# Problem to solve
An exact copy of the data below is needed; please leave out any pictures.

-- Data section follows --

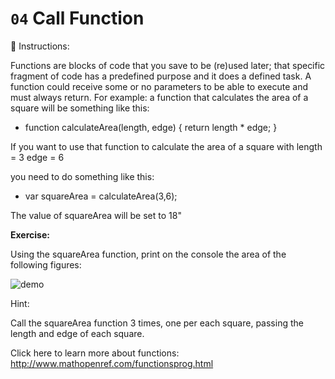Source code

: # `04` Call Function


📝 Instructions:

Functions are blocks of code that you save to be (re)used later; that specific fragment of code has a predefined purpose and it does a defined task. A function could receive some or no parameters to be able to execute and must always return. For example: a function that calculates the area of a square will be something like this:

* function calculateArea(length, edge)
    {
    return length * edge;
}

If you want to use that function to calculate the area of a square with
length = 3
edge = 6

you need to do something like this:
* var squareArea = calculateArea(3,6);

The value of squareArea will be set to 18"

**Exercise:**

Using the squareArea function, print on the console the area of the following figures:

![demo](http://i.imgur.com/VyoJRAL.png)

Hint:

Call the squareArea function 3 times, one per each square, passing the length and edge of each square.

Click here to learn more about functions: http://www.mathopenref.com/functionsprog.html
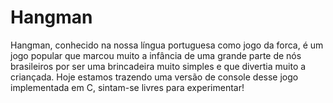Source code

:# Hangman

Hangman, conhecido na nossa língua portuguesa como jogo da forca, é um jogo popular que marcou muito a infância de uma grande parte de nós brasileiros por ser uma brincadeira muito simples e que divertia muito a criançada. Hoje estamos trazendo uma versão de console desse jogo implementada em C, sintam-se livres para experimentar!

-- Data section concluded --

# Task response
Source code

: # `04` Call Function


📝 Instructions:

Functions are blocks of code that you save to be (re)used later; that specific fragment of code has a predefined purpose and it does a defined task. A function could receive some or no parameters to be able to execute and must always return. For example: a function that calculates the area of a square will be something like this:

* function calculateArea(length, edge)
    {
    return length * edge;
}

If you want to use that function to calculate the area of a square with
length = 3
edge = 6

you need to do something like this:
* var squareArea = calculateArea(3,6);

The value of squareArea will be set to 18"

**Exercise:**

Using the squareArea function, print on the console the area of the following figures:

![demo](http://i.imgur.com/VyoJRAL.png)

Hint:

Call the squareArea function 3 times, one per each square, passing the length and edge of each square.

Click here to learn more about functions: http://www.mathopenref.com/functionsprog.html
Source code

:# Hangman

Hangman, conhecido na nossa língua portuguesa como jogo da forca, é um jogo popular que marcou muito a infância de uma grande parte de nós brasileiros por ser uma brincadeira muito simples e que divertia muito a criançada. Hoje estamos trazendo uma versão de console desse jogo implementada em C, sintam-se livres para experimentar!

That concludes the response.